[Stored items]
BEGIN

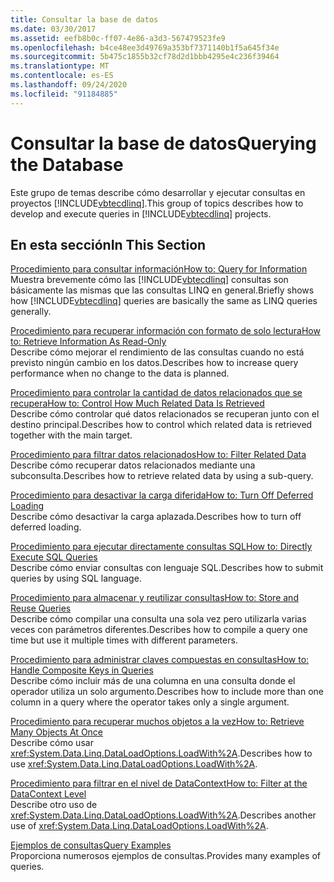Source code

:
 ```yaml
---
title: Consultar la base de datos
ms.date: 03/30/2017
ms.assetid: eefb8b0c-ff07-4e86-a3d3-567479523fe9
ms.openlocfilehash: b4ce48ee3d49769a353bf7371140b1f5a645f34e
ms.sourcegitcommit: 5b475c1855b32cf78d2d1bbb4295e4c236f39464
ms.translationtype: MT
ms.contentlocale: es-ES
ms.lasthandoff: 09/24/2020
ms.locfileid: "91184885"
---
```

# <a name="querying-the-database"></a><span data-ttu-id="bf49a-102">Consultar la base de datos</span><span class="sxs-lookup"><span data-stu-id="bf49a-102">Querying the Database</span></span>

<span data-ttu-id="bf49a-103">Este grupo de temas describe cómo desarrollar y ejecutar consultas en proyectos [!INCLUDE[vbtecdlinq](../../../../../../includes/vbtecdlinq-md.md)].</span><span class="sxs-lookup"><span data-stu-id="bf49a-103">This group of topics describes how to develop and execute queries in [!INCLUDE[vbtecdlinq](../../../../../../includes/vbtecdlinq-md.md)] projects.</span></span>  
  
## <a name="in-this-section"></a><span data-ttu-id="bf49a-104">En esta sección</span><span class="sxs-lookup"><span data-stu-id="bf49a-104">In This Section</span></span>  

 [<span data-ttu-id="bf49a-105">Procedimiento para consultar información</span><span class="sxs-lookup"><span data-stu-id="bf49a-105">How to: Query for Information</span></span>](how-to-query-for-information.md)  
 <span data-ttu-id="bf49a-106">Muestra brevemente cómo las [!INCLUDE[vbtecdlinq](../../../../../../includes/vbtecdlinq-md.md)] consultas son básicamente las mismas que las consultas LINQ en general.</span><span class="sxs-lookup"><span data-stu-id="bf49a-106">Briefly shows how [!INCLUDE[vbtecdlinq](../../../../../../includes/vbtecdlinq-md.md)] queries are basically the same as LINQ queries generally.</span></span>  
  
 [<span data-ttu-id="bf49a-107">Procedimiento para recuperar información con formato de solo lectura</span><span class="sxs-lookup"><span data-stu-id="bf49a-107">How to: Retrieve Information As Read-Only</span></span>](how-to-retrieve-information-as-read-only.md)  
 <span data-ttu-id="bf49a-108">Describe cómo mejorar el rendimiento de las consultas cuando no está previsto ningún cambio en los datos.</span><span class="sxs-lookup"><span data-stu-id="bf49a-108">Describes how to increase query performance when no change to the data is planned.</span></span>  
  
 [<span data-ttu-id="bf49a-109">Procedimiento para controlar la cantidad de datos relacionados que se recupera</span><span class="sxs-lookup"><span data-stu-id="bf49a-109">How to: Control How Much Related Data Is Retrieved</span></span>](how-to-control-how-much-related-data-is-retrieved.md)  
 <span data-ttu-id="bf49a-110">Describe cómo controlar qué datos relacionados se recuperan junto con el destino principal.</span><span class="sxs-lookup"><span data-stu-id="bf49a-110">Describes how to control which related data is retrieved together with the main target.</span></span>  
  
 [<span data-ttu-id="bf49a-111">Procedimiento para filtrar datos relacionados</span><span class="sxs-lookup"><span data-stu-id="bf49a-111">How to: Filter Related Data</span></span>](how-to-filter-related-data.md)  
 <span data-ttu-id="bf49a-112">Describe cómo recuperar datos relacionados mediante una subconsulta.</span><span class="sxs-lookup"><span data-stu-id="bf49a-112">Describes how to retrieve related data by using a sub-query.</span></span>  
  
 [<span data-ttu-id="bf49a-113">Procedimiento para desactivar la carga diferida</span><span class="sxs-lookup"><span data-stu-id="bf49a-113">How to: Turn Off Deferred Loading</span></span>](how-to-turn-off-deferred-loading.md)  
 <span data-ttu-id="bf49a-114">Describe cómo desactivar la carga aplazada.</span><span class="sxs-lookup"><span data-stu-id="bf49a-114">Describes how to turn off deferred loading.</span></span>  
  
 [<span data-ttu-id="bf49a-115">Procedimiento para ejecutar directamente consultas SQL</span><span class="sxs-lookup"><span data-stu-id="bf49a-115">How to: Directly Execute SQL Queries</span></span>](how-to-directly-execute-sql-queries.md)  
 <span data-ttu-id="bf49a-116">Describe cómo enviar consultas con lenguaje SQL.</span><span class="sxs-lookup"><span data-stu-id="bf49a-116">Describes how to submit queries by using SQL language.</span></span>  
  
 [<span data-ttu-id="bf49a-117">Procedimiento para almacenar y reutilizar consultas</span><span class="sxs-lookup"><span data-stu-id="bf49a-117">How to: Store and Reuse Queries</span></span>](how-to-store-and-reuse-queries.md)  
 <span data-ttu-id="bf49a-118">Describe cómo compilar una consulta una sola vez pero utilizarla varias veces con parámetros diferentes.</span><span class="sxs-lookup"><span data-stu-id="bf49a-118">Describes how to compile a query one time but use it multiple times with different parameters.</span></span>  
  
 [<span data-ttu-id="bf49a-119">Procedimiento para administrar claves compuestas en consultas</span><span class="sxs-lookup"><span data-stu-id="bf49a-119">How to: Handle Composite Keys in Queries</span></span>](how-to-handle-composite-keys-in-queries.md)  
 <span data-ttu-id="bf49a-120">Describe cómo incluir más de una columna en una consulta donde el operador utiliza un solo argumento.</span><span class="sxs-lookup"><span data-stu-id="bf49a-120">Describes how to include more than one column in a query where the operator takes only a single argument.</span></span>  
  
 [<span data-ttu-id="bf49a-121">Procedimiento para recuperar muchos objetos a la vez</span><span class="sxs-lookup"><span data-stu-id="bf49a-121">How to: Retrieve Many Objects At Once</span></span>](how-to-retrieve-many-objects-at-once.md)  
 <span data-ttu-id="bf49a-122">Describe cómo usar <xref:System.Data.Linq.DataLoadOptions.LoadWith%2A>.</span><span class="sxs-lookup"><span data-stu-id="bf49a-122">Describes how to use <xref:System.Data.Linq.DataLoadOptions.LoadWith%2A>.</span></span>  
  
 [<span data-ttu-id="bf49a-123">Procedimiento para filtrar en el nivel de DataContext</span><span class="sxs-lookup"><span data-stu-id="bf49a-123">How to: Filter at the DataContext Level</span></span>](how-to-filter-at-the-datacontext-level.md)  
 <span data-ttu-id="bf49a-124">Describe otro uso de <xref:System.Data.Linq.DataLoadOptions.LoadWith%2A>.</span><span class="sxs-lookup"><span data-stu-id="bf49a-124">Describes another use of <xref:System.Data.Linq.DataLoadOptions.LoadWith%2A>.</span></span>  
  
 [<span data-ttu-id="bf49a-125">Ejemplos de consultas</span><span class="sxs-lookup"><span data-stu-id="bf49a-125">Query Examples</span></span>](query-examples.md)  
 <span data-ttu-id="bf49a-126">Proporciona numerosos ejemplos de consultas.</span><span class="sxs-lookup"><span data-stu-id="bf49a-126">Provides many examples of queries.</span></span>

END

■ **Directions for this task**
Please output every record above exactly. Leave the pictures out.

■ **Answer section**
Source code

:
 ```yaml
---
title: Consultar la base de datos
ms.date: 03/30/2017
ms.assetid: eefb8b0c-ff07-4e86-a3d3-567479523fe9
ms.openlocfilehash: b4ce48ee3d49769a353bf7371140b1f5a645f34e
ms.sourcegitcommit: 5b475c1855b32cf78d2d1bbb4295e4c236f39464
ms.translationtype: MT
ms.contentlocale: es-ES
ms.lasthandoff: 09/24/2020
ms.locfileid: "91184885"
---
```

# <a name="querying-the-database"></a><span data-ttu-id="bf49a-102">Consultar la base de datos</span><span class="sxs-lookup"><span data-stu-id="bf49a-102">Querying the Database</span></span>

<span data-ttu-id="bf49a-103">Este grupo de temas describe cómo desarrollar y ejecutar consultas en proyectos [!INCLUDE[vbtecdlinq](../../../../../../includes/vbtecdlinq-md.md)].</span><span class="sxs-lookup"><span data-stu-id="bf49a-103">This group of topics describes how to develop and execute queries in [!INCLUDE[vbtecdlinq](../../../../../../includes/vbtecdlinq-md.md)] projects.</span></span>  
  
## <a name="in-this-section"></a><span data-ttu-id="bf49a-104">En esta sección</span><span class="sxs-lookup"><span data-stu-id="bf49a-104">In This Section</span></span>  

 [<span data-ttu-id="bf49a-105">Procedimiento para consultar información</span><span class="sxs-lookup"><span data-stu-id="bf49a-105">How to: Query for Information</span></span>](how-to-query-for-information.md)  
 <span data-ttu-id="bf49a-106">Muestra brevemente cómo las [!INCLUDE[vbtecdlinq](../../../../../../includes/vbtecdlinq-md.md)] consultas son básicamente las mismas que las consultas LINQ en general.</span><span class="sxs-lookup"><span data-stu-id="bf49a-106">Briefly shows how [!INCLUDE[vbtecdlinq](../../../../../../includes/vbtecdlinq-md.md)] queries are basically the same as LINQ queries generally.</span></span>  
  
 [<span data-ttu-id="bf49a-107">Procedimiento para recuperar información con formato de solo lectura</span><span class="sxs-lookup"><span data-stu-id="bf49a-107">How to: Retrieve Information As Read-Only</span></span>](how-to-retrieve-information-as-read-only.md)  
 <span data-ttu-id="bf49a-108">Describe cómo mejorar el rendimiento de las consultas cuando no está previsto ningún cambio en los datos.</span><span class="sxs-lookup"><span data-stu-id="bf49a-108">Describes how to increase query performance when no change to the data is planned.</span></span>  
  
 [<span data-ttu-id="bf49a-109">Procedimiento para controlar la cantidad de datos relacionados que se recupera</span><span class="sxs-lookup"><span data-stu-id="bf49a-109">How to: Control How Much Related Data Is Retrieved</span></span>](how-to-control-how-much-related-data-is-retrieved.md)  
 <span data-ttu-id="bf49a-110">Describe cómo controlar qué datos relacionados se recuperan junto con el destino principal.</span><span class="sxs-lookup"><span data-stu-id="bf49a-110">Describes how to control which related data is retrieved together with the main target.</span></span>  
  
 [<span data-ttu-id="bf49a-111">Procedimiento para filtrar datos relacionados</span><span class="sxs-lookup"><span data-stu-id="bf49a-111">How to: Filter Related Data</span></span>](how-to-filter-related-data.md)  
 <span data-ttu-id="bf49a-112">Describe cómo recuperar datos relacionados mediante una subconsulta.</span><span class="sxs-lookup"><span data-stu-id="bf49a-112">Describes how to retrieve related data by using a sub-query.</span></span>  
  
 [<span data-ttu-id="bf49a-113">Procedimiento para desactivar la carga diferida</span><span class="sxs-lookup"><span data-stu-id="bf49a-113">How to: Turn Off Deferred Loading</span></span>](how-to-turn-off-deferred-loading.md)  
 <span data-ttu-id="bf49a-114">Describe cómo desactivar la carga aplazada.</span><span class="sxs-lookup"><span data-stu-id="bf49a-114">Describes how to turn off deferred loading.</span></span>  
  
 [<span data-ttu-id="bf49a-115">Procedimiento para ejecutar directamente consultas SQL</span><span class="sxs-lookup"><span data-stu-id="bf49a-115">How to: Directly Execute SQL Queries</span></span>](how-to-directly-execute-sql-queries.md)  
 <span data-ttu-id="bf49a-116">Describe cómo enviar consultas con lenguaje SQL.</span><span class="sxs-lookup"><span data-stu-id="bf49a-116">Describes how to submit queries by using SQL language.</span></span>  
  
 [<span data-ttu-id="bf49a-117">Procedimiento para almacenar y reutilizar consultas</span><span class="sxs-lookup"><span data-stu-id="bf49a-117">How to: Store and Reuse Queries</span></span>](how-to-store-and-reuse-queries.md)  
 <span data-ttu-id="bf49a-118">Describe cómo compilar una consulta una sola vez pero utilizarla varias veces con parámetros diferentes.</span><span class="sxs-lookup"><span data-stu-id="bf49a-118">Describes how to compile a query one time but use it multiple times with different parameters.</span></span>  
  
 [<span data-ttu-id="bf49a-119">Procedimiento para administrar claves compuestas en consultas</span><span class="sxs-lookup"><span data-stu-id="bf49a-119">How to: Handle Composite Keys in Queries</span></span>](how-to-handle-composite-keys-in-queries.md)  
 <span data-ttu-id="bf49a-120">Describe cómo incluir más de una columna en una consulta donde el operador utiliza un solo argumento.</span><span class="sxs-lookup"><span data-stu-id="bf49a-120">Describes how to include more than one column in a query where the operator takes only a single argument.</span></span>  
  
 [<span data-ttu-id="bf49a-121">Procedimiento para recuperar muchos objetos a la vez</span><span class="sxs-lookup"><span data-stu-id="bf49a-121">How to: Retrieve Many Objects At Once</span></span>](how-to-retrieve-many-objects-at-once.md)  
 <span data-ttu-id="bf49a-122">Describe cómo usar <xref:System.Data.Linq.DataLoadOptions.LoadWith%2A>.</span><span class="sxs-lookup"><span data-stu-id="bf49a-122">Describes how to use <xref:System.Data.Linq.DataLoadOptions.LoadWith%2A>.</span></span>  
  
 [<span data-ttu-id="bf49a-123">Procedimiento para filtrar en el nivel de DataContext</span><span class="sxs-lookup"><span data-stu-id="bf49a-123">How to: Filter at the DataContext Level</span></span>](how-to-filter-at-the-datacontext-level.md)  
 <span data-ttu-id="bf49a-124">Describe otro uso de <xref:System.Data.Linq.DataLoadOptions.LoadWith%2A>.</span><span class="sxs-lookup"><span data-stu-id="bf49a-124">Describes another use of <xref:System.Data.Linq.DataLoadOptions.LoadWith%2A>.</span></span>  
  
 [<span data-ttu-id="bf49a-125">Ejemplos de consultas</span><span class="sxs-lookup"><span data-stu-id="bf49a-125">Query Examples</span></span>](query-examples.md)  
 <span data-ttu-id="bf49a-126">Proporciona numerosos ejemplos de consultas.</span><span class="sxs-lookup"><span data-stu-id="bf49a-126">Provides many examples of queries.</span></span>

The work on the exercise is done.